**Records shown**
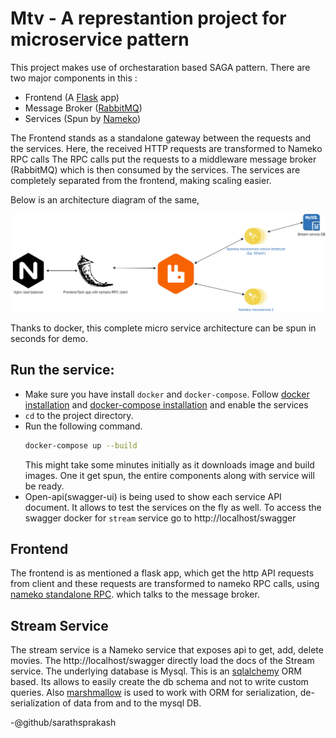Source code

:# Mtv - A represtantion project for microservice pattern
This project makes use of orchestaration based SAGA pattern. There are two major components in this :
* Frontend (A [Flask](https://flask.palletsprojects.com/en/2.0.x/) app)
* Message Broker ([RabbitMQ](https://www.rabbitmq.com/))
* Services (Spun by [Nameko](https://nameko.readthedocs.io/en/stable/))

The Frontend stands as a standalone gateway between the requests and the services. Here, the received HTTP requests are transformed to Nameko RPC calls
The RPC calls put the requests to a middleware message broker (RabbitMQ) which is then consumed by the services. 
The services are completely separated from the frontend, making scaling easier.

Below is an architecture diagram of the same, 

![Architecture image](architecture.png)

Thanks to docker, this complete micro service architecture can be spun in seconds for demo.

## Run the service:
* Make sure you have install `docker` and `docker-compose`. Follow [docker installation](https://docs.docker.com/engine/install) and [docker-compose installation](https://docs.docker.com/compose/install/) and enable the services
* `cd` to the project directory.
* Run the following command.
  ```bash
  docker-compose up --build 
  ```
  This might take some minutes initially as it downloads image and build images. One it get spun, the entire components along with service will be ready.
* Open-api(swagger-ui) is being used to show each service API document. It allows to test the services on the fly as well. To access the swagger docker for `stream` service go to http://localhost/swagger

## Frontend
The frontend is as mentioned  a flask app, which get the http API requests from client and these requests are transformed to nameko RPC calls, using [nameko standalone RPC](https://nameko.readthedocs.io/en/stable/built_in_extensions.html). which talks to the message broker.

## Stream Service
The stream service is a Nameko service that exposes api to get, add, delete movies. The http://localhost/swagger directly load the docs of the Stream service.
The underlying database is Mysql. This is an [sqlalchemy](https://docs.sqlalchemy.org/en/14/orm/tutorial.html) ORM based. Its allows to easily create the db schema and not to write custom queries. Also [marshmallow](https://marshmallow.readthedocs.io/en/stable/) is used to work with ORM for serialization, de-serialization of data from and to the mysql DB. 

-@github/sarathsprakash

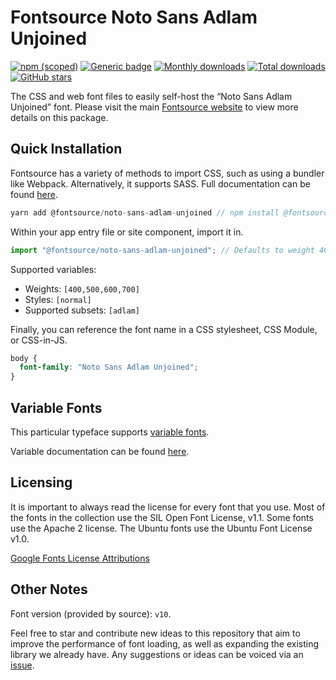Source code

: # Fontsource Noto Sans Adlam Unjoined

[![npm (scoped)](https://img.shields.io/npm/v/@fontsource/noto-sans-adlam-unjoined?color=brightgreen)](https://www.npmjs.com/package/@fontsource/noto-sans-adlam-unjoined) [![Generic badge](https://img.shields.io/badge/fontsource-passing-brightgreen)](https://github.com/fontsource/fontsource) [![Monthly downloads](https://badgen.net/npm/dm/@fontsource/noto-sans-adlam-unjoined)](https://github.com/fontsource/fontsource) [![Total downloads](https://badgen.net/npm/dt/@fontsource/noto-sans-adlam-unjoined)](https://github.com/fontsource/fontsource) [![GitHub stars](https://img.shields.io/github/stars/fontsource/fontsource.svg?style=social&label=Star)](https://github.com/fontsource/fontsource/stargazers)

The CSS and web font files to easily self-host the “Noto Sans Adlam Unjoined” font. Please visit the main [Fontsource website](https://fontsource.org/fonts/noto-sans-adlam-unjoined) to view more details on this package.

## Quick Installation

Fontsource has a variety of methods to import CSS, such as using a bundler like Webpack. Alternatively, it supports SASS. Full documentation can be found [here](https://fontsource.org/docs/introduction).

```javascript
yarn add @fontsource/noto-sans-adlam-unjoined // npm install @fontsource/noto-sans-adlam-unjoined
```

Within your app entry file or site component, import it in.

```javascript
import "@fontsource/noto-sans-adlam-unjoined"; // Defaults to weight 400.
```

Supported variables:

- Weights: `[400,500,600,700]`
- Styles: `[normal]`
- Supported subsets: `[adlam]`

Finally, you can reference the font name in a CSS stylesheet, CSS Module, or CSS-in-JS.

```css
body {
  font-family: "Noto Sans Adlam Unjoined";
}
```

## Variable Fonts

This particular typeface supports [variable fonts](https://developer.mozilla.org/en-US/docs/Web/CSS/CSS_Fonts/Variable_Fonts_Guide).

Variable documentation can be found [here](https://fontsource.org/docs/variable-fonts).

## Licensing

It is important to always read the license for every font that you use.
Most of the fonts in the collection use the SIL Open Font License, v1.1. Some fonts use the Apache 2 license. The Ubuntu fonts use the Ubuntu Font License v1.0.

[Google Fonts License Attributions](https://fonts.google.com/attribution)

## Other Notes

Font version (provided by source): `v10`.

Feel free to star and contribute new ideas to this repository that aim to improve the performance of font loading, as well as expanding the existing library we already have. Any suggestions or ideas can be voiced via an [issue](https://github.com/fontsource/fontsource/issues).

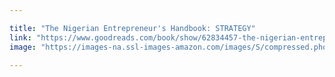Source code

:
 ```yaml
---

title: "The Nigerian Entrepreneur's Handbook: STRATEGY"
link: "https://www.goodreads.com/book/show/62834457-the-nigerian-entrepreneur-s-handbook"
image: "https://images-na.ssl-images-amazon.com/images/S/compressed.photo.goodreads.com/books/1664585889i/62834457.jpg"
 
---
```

---

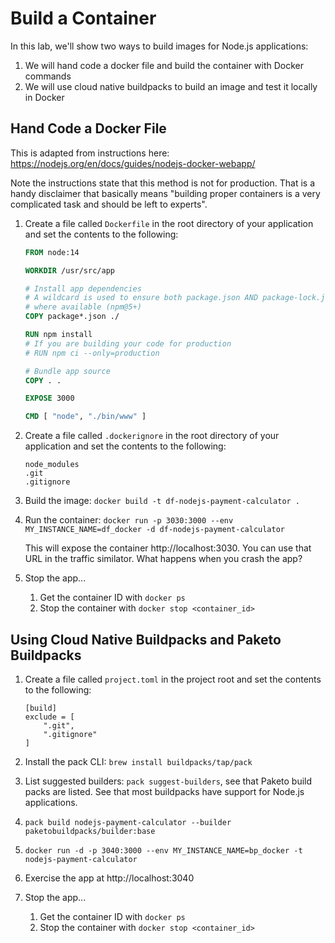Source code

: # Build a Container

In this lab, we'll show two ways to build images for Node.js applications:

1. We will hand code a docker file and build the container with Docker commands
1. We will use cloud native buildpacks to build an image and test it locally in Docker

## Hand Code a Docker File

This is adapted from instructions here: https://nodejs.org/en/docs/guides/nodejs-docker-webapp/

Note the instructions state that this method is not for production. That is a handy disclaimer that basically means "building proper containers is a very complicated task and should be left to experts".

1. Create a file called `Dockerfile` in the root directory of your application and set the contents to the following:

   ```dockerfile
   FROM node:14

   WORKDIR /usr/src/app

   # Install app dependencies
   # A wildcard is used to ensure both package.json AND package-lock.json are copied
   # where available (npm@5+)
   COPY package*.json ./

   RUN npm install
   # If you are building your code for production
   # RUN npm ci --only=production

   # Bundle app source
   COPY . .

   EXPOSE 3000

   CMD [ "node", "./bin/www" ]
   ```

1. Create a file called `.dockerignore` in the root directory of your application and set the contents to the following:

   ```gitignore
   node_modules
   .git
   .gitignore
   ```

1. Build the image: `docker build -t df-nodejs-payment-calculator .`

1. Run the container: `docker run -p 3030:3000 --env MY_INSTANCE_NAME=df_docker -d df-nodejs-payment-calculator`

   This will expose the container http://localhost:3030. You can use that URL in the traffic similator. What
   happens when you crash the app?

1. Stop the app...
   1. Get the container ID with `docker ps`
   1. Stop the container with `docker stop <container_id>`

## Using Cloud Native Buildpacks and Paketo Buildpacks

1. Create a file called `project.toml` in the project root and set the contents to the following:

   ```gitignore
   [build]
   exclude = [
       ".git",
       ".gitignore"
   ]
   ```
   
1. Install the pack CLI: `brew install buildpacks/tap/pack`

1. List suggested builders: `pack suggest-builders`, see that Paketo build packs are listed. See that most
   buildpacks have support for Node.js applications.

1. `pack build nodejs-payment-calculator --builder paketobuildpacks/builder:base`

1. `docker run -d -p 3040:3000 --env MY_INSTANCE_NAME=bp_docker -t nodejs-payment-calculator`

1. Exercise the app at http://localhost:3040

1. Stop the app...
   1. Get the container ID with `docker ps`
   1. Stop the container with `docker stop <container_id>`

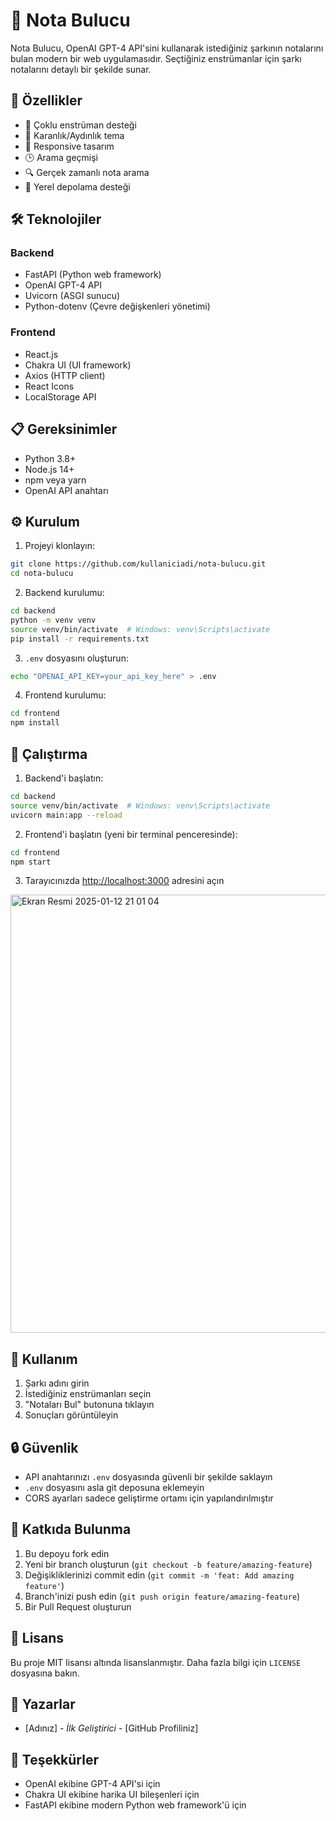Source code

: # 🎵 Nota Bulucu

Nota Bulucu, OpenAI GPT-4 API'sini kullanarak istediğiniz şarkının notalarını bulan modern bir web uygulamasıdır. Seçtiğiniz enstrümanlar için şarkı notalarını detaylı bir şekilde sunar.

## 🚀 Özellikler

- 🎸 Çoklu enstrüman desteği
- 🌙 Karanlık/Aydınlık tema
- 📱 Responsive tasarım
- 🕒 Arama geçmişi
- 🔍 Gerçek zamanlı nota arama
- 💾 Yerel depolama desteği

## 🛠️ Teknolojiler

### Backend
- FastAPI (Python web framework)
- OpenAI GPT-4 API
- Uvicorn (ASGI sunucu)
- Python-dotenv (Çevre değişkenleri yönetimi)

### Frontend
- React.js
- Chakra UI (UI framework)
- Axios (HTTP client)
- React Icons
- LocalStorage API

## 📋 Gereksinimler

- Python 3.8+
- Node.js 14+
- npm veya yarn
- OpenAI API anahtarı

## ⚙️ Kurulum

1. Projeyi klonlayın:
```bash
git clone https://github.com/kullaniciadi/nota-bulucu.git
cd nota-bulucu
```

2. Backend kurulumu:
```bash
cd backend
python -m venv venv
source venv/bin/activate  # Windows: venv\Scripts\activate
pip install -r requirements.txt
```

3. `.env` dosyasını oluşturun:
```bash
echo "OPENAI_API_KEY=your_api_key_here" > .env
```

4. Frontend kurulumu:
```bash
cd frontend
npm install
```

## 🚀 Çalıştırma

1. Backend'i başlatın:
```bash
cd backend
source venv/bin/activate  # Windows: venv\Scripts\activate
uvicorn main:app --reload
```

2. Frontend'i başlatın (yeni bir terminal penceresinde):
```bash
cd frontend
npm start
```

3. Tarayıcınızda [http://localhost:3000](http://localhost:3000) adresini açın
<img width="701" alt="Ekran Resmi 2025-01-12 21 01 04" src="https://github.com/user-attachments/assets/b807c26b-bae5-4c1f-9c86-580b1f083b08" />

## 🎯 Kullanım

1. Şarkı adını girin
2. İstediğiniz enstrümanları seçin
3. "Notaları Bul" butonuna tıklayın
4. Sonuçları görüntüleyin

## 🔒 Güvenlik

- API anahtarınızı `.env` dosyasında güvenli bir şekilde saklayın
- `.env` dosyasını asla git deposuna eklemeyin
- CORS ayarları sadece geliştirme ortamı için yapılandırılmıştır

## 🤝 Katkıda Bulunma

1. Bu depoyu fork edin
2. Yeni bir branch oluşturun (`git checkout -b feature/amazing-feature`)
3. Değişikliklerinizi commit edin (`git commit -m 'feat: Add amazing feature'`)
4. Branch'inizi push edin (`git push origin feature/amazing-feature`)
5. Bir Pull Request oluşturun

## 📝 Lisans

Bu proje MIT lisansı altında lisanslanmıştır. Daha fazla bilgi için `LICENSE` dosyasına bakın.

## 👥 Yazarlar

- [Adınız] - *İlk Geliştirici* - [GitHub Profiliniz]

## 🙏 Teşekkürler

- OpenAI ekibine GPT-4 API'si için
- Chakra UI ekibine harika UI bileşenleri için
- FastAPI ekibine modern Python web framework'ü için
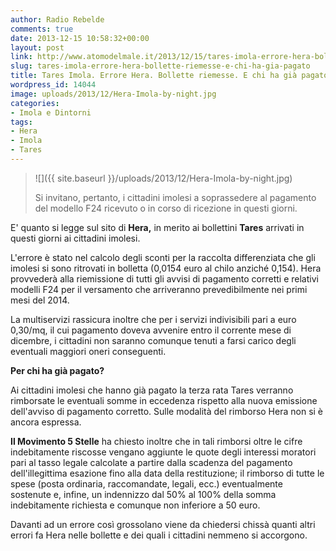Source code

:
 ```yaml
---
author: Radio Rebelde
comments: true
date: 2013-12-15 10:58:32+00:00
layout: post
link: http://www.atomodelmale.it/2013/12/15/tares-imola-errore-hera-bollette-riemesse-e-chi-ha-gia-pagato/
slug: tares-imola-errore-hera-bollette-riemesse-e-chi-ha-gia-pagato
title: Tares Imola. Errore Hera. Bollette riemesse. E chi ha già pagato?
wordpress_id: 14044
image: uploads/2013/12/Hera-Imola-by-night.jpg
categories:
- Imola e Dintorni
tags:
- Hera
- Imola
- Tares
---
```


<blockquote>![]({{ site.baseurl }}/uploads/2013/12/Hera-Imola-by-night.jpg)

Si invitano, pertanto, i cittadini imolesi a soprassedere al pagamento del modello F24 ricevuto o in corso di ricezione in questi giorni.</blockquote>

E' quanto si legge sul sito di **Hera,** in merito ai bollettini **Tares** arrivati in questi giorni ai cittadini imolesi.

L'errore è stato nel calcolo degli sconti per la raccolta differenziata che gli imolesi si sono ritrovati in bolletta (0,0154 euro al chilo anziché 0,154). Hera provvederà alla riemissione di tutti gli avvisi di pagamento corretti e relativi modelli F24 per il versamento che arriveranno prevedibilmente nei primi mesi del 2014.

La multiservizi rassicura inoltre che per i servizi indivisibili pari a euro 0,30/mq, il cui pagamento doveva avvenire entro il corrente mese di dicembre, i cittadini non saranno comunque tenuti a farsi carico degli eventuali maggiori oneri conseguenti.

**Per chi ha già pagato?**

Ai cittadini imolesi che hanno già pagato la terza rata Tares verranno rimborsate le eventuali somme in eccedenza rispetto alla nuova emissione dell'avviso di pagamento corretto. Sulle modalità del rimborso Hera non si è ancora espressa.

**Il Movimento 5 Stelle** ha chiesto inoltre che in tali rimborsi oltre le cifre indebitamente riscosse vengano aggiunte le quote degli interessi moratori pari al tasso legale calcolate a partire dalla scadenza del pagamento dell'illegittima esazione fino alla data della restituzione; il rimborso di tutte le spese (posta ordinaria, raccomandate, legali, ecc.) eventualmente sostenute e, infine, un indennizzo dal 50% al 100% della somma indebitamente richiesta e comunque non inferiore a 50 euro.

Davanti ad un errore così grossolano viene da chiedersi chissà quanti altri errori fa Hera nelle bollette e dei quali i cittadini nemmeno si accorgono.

**Problem to solve**
Would you please copy, word for word, everything above from the line containing "- Uvicorn (ASGI sunucu)" down to the line containing "3. Tarayıcınızda [http://localhost:3000](http://localhost:3000)", those two lines included?

**Expected output**
- Uvicorn (ASGI sunucu)
- Python-dotenv (Çevre değişkenleri yönetimi)

### Frontend
- React.js
- Chakra UI (UI framework)
- Axios (HTTP client)
- React Icons
- LocalStorage API

## 📋 Gereksinimler

- Python 3.8+
- Node.js 14+
- npm veya yarn
- OpenAI API anahtarı

## ⚙️ Kurulum

1. Projeyi klonlayın:
```bash
git clone https://github.com/kullaniciadi/nota-bulucu.git
cd nota-bulucu
```

2. Backend kurulumu:
```bash
cd backend
python -m venv venv
source venv/bin/activate  # Windows: venv\Scripts\activate
pip install -r requirements.txt
```

3. `.env` dosyasını oluşturun:
```bash
echo "OPENAI_API_KEY=your_api_key_here" > .env
```

4. Frontend kurulumu:
```bash
cd frontend
npm install
```

## 🚀 Çalıştırma

1. Backend'i başlatın:
```bash
cd backend
source venv/bin/activate  # Windows: venv\Scripts\activate
uvicorn main:app --reload
```

2. Frontend'i başlatın (yeni bir terminal penceresinde):
```bash
cd frontend
npm start
```

3. Tarayıcınızda [http://localhost:3000](http://localhost:3000) adresini açın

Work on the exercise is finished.